## Requirement
Reproduce, exactly and in full, only the lines below from the one containing "WHERE d.S = f.S" through the one containing "--union all表".

Records contained in a dataset:

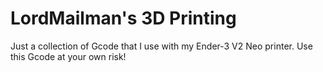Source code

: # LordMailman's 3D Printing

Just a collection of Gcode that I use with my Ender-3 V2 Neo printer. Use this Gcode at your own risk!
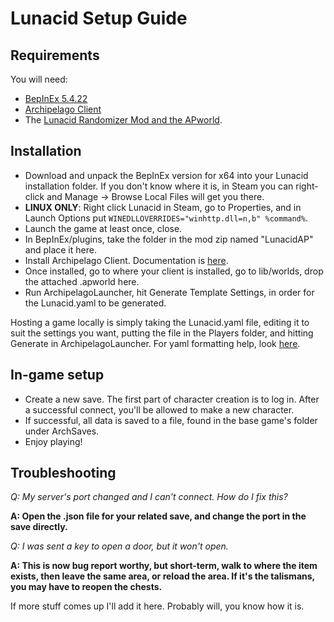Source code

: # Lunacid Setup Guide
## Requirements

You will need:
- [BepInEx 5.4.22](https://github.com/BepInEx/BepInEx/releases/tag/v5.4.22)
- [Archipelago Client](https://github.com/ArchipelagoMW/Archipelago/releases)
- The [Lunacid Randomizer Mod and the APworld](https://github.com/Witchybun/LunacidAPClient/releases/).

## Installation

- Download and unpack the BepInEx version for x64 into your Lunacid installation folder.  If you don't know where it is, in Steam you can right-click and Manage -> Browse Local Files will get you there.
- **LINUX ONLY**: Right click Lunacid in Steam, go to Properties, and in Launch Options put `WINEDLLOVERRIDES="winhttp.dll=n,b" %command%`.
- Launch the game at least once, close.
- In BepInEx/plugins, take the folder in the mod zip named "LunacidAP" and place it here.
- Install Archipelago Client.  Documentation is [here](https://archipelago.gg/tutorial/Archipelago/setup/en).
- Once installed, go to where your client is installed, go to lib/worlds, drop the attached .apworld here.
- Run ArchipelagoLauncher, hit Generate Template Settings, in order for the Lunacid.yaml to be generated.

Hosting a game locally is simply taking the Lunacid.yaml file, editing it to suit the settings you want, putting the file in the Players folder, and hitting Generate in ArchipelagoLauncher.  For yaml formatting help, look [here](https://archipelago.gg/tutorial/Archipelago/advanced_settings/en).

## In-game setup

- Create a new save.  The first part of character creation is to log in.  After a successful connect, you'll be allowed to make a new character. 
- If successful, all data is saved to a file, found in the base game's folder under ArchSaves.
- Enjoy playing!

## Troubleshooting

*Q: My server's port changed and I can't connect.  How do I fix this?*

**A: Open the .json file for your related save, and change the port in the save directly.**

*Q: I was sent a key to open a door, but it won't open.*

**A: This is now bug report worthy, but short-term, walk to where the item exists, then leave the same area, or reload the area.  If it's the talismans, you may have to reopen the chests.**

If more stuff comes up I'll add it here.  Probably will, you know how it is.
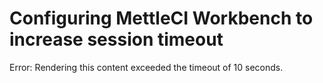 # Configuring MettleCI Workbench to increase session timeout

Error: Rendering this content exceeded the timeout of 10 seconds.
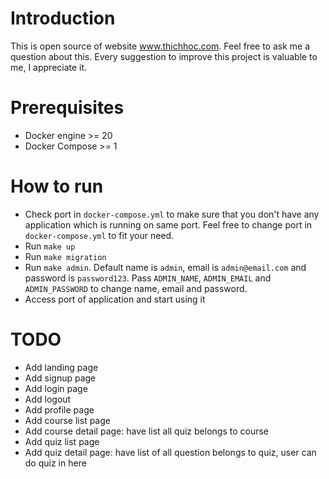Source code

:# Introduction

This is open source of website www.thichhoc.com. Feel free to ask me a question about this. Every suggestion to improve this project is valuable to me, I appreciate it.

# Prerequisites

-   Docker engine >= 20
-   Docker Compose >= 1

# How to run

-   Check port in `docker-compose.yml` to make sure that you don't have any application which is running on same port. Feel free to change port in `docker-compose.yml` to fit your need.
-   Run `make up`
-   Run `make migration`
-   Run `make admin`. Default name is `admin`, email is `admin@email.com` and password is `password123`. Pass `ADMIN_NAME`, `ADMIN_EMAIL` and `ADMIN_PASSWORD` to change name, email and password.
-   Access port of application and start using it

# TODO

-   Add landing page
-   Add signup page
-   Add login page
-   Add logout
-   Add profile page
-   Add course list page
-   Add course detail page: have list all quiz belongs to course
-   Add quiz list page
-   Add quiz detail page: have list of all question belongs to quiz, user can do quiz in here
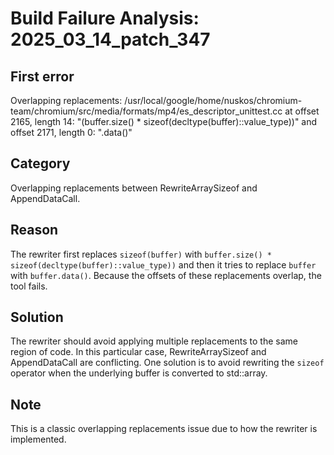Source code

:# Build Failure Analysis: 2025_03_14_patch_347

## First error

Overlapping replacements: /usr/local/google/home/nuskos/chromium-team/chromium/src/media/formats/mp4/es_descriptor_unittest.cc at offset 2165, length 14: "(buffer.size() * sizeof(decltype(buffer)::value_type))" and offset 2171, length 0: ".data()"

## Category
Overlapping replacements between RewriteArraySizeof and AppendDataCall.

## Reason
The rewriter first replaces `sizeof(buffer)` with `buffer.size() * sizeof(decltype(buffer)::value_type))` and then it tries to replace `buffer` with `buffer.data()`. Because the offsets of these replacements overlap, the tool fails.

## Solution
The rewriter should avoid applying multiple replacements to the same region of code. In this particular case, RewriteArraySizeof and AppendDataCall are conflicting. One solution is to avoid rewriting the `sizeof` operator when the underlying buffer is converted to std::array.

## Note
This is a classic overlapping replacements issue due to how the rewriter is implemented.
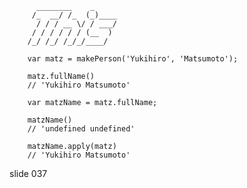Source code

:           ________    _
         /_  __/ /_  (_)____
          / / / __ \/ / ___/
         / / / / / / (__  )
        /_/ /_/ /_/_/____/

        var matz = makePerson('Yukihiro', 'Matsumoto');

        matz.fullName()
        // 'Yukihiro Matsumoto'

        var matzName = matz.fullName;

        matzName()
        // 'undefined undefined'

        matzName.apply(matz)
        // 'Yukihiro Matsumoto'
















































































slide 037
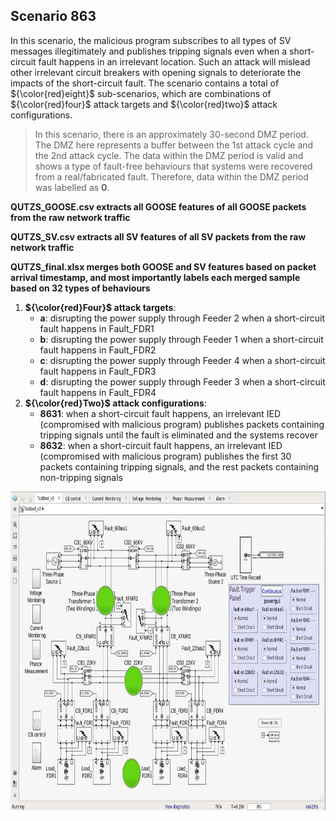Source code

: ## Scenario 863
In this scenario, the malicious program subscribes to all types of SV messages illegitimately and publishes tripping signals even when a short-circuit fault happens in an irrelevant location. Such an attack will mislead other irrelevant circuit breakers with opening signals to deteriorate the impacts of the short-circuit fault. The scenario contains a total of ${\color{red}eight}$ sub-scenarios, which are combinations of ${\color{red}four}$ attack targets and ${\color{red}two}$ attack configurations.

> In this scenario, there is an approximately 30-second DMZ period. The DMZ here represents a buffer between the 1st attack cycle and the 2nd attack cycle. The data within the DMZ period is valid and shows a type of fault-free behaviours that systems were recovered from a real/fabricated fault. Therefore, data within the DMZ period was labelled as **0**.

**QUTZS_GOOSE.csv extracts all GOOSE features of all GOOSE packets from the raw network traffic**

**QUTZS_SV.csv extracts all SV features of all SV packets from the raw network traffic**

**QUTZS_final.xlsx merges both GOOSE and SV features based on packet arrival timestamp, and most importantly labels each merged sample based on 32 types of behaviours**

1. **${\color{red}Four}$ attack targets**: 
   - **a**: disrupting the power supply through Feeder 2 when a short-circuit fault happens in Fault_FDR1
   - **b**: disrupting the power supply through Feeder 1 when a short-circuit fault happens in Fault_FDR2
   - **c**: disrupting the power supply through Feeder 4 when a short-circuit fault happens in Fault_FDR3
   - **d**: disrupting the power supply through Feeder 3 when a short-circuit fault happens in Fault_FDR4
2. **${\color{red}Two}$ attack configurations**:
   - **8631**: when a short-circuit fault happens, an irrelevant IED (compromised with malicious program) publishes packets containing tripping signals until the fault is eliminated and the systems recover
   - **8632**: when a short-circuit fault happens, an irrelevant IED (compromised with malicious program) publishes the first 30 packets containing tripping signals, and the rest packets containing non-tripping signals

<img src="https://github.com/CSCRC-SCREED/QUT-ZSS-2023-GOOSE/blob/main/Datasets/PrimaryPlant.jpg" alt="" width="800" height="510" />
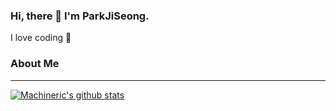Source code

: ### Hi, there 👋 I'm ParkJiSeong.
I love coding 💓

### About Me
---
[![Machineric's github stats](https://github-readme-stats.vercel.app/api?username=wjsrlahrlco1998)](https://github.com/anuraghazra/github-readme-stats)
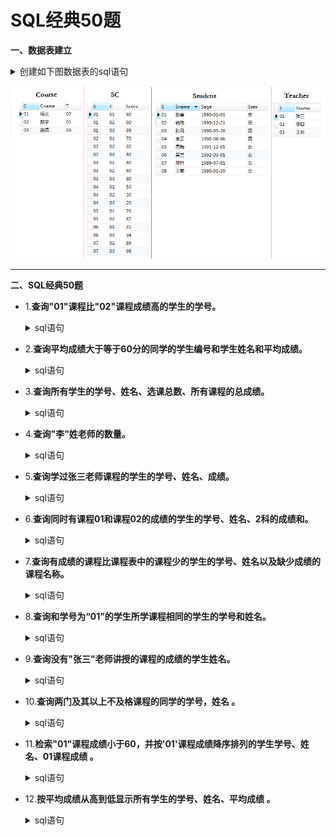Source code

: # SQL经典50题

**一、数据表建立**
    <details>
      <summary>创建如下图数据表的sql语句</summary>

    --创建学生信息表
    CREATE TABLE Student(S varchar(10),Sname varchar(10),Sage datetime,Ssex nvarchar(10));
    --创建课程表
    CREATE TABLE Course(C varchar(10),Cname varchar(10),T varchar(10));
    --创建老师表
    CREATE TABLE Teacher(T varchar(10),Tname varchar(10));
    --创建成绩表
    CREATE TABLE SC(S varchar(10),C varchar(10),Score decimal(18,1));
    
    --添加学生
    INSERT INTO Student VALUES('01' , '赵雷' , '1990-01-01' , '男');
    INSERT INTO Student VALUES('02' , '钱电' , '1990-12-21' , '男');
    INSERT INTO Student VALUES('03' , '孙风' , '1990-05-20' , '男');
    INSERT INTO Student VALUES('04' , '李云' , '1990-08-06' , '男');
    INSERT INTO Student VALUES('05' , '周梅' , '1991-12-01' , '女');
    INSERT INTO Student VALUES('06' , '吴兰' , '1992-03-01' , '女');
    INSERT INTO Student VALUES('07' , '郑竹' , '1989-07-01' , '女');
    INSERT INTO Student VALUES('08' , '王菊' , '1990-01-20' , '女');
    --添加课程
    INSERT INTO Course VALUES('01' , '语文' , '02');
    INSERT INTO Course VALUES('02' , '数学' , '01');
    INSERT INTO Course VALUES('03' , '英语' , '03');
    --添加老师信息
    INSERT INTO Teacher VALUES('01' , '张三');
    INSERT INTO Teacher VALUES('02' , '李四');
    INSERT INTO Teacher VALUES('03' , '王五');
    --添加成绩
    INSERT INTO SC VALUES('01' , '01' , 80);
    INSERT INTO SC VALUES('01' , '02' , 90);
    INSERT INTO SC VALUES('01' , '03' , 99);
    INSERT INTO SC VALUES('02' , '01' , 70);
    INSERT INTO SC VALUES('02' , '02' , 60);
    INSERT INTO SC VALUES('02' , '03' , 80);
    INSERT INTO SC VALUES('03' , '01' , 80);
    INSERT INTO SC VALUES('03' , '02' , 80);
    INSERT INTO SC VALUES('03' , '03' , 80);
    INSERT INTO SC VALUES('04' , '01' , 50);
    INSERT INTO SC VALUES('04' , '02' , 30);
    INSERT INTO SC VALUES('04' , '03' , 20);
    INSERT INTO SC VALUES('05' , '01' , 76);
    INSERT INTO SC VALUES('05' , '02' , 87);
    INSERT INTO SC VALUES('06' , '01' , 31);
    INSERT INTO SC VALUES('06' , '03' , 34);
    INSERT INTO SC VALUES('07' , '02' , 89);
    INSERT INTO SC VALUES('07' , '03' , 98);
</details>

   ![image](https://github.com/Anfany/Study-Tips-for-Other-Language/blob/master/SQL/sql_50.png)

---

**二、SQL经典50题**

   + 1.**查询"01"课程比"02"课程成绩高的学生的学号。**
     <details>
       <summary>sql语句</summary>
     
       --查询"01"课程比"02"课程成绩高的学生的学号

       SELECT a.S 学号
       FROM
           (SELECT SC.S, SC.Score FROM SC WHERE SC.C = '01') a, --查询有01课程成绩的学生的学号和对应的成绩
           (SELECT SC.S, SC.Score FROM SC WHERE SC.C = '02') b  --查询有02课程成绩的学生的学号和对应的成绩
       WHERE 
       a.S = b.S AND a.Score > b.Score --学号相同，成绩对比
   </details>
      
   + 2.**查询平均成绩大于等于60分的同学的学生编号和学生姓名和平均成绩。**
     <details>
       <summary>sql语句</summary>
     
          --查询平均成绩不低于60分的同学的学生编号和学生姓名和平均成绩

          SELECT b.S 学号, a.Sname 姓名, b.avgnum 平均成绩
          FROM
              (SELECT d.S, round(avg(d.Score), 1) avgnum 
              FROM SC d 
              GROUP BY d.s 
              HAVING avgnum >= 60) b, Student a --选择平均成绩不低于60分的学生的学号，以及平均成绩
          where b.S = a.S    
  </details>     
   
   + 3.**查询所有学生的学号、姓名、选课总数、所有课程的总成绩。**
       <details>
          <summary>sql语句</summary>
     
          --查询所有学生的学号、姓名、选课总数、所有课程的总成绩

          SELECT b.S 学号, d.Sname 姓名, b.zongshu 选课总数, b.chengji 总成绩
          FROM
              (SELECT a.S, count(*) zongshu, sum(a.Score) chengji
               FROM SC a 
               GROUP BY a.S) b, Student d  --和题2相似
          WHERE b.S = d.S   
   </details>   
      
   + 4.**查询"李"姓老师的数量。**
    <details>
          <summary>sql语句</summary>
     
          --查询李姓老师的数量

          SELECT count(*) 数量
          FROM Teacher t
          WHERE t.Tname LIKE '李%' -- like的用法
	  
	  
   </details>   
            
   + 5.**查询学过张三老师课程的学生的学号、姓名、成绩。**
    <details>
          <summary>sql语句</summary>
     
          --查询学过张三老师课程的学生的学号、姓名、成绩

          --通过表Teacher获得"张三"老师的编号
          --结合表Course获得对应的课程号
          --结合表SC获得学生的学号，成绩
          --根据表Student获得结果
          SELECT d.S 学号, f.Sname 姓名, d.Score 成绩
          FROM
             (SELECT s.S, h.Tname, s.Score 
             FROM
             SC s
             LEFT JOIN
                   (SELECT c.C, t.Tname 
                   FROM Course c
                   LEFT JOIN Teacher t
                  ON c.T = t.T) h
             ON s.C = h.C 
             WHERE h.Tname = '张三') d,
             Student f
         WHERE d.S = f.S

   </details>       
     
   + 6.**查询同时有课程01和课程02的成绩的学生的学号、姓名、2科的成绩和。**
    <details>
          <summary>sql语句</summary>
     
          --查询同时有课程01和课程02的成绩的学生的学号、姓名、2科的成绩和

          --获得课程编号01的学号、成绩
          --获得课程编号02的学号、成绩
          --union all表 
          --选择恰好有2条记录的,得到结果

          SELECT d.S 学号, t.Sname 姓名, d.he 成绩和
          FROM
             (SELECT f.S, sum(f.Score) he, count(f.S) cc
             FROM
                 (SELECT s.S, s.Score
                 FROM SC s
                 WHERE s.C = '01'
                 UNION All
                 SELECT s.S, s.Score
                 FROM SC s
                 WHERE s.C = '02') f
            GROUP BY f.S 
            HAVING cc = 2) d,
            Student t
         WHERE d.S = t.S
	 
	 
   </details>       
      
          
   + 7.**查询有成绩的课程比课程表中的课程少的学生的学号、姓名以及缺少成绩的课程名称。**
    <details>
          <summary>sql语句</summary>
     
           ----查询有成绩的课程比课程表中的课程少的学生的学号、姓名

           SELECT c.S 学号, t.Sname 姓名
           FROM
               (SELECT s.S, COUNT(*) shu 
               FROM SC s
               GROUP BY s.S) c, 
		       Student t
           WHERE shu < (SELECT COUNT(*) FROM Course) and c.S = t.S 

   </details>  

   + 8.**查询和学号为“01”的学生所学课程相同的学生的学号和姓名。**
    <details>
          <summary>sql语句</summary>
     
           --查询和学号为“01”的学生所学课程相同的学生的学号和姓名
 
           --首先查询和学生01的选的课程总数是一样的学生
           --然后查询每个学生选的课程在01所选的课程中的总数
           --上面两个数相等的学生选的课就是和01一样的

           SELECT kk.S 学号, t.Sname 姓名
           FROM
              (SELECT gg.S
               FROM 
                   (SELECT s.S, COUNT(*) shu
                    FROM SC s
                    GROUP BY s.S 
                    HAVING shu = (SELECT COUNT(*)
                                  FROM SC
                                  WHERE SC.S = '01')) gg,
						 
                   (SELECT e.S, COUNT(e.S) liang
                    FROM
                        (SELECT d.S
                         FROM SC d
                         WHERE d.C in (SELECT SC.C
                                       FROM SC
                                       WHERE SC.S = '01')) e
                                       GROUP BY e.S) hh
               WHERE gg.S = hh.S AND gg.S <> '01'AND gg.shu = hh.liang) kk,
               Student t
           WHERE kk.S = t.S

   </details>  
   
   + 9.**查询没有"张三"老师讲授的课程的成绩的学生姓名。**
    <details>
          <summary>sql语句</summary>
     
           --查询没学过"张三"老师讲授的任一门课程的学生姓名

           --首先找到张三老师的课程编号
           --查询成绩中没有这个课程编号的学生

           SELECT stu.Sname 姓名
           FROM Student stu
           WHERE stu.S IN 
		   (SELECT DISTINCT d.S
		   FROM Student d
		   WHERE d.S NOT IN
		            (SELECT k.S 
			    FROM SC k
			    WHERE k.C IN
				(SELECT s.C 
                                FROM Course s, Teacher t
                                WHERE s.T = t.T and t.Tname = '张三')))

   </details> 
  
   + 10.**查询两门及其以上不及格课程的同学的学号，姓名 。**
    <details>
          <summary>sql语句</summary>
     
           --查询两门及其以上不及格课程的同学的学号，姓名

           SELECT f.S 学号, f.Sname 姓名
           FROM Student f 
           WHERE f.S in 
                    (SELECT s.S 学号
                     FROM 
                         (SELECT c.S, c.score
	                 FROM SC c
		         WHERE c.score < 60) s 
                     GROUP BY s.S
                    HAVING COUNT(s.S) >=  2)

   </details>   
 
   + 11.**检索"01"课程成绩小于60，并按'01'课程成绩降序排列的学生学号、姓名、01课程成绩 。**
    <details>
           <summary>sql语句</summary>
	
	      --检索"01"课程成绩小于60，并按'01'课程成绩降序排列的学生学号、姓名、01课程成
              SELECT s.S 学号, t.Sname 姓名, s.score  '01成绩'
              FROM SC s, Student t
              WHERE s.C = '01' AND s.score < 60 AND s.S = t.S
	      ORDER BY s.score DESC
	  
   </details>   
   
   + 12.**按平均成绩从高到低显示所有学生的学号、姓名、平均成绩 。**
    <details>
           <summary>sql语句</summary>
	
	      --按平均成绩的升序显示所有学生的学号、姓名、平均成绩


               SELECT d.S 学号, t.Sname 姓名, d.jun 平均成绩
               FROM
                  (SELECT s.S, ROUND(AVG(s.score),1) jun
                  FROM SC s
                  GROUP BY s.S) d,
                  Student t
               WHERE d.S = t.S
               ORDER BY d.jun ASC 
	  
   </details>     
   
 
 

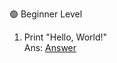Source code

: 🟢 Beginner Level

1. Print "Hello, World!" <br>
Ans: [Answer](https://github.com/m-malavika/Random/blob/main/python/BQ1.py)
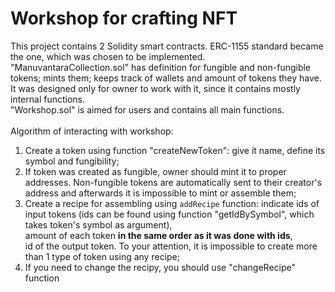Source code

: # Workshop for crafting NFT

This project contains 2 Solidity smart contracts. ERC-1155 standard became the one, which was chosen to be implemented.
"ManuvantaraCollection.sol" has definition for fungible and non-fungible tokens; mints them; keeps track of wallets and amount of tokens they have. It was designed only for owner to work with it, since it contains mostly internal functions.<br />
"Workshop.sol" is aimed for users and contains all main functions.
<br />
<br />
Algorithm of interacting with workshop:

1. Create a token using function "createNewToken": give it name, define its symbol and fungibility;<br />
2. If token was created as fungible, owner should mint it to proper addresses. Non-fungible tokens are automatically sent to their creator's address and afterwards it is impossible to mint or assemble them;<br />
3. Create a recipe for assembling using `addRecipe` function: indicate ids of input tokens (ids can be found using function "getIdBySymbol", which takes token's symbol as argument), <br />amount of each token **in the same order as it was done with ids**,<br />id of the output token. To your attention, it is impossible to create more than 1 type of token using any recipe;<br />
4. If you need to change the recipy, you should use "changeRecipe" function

## Answer box
         WHERE d.S = f.S

   </details>       
     
   + 6.**查询同时有课程01和课程02的成绩的学生的学号、姓名、2科的成绩和。**
    <details>
          <summary>sql语句</summary>
     
          --查询同时有课程01和课程02的成绩的学生的学号、姓名、2科的成绩和

          --获得课程编号01的学号、成绩
          --获得课程编号02的学号、成绩
          --union all表 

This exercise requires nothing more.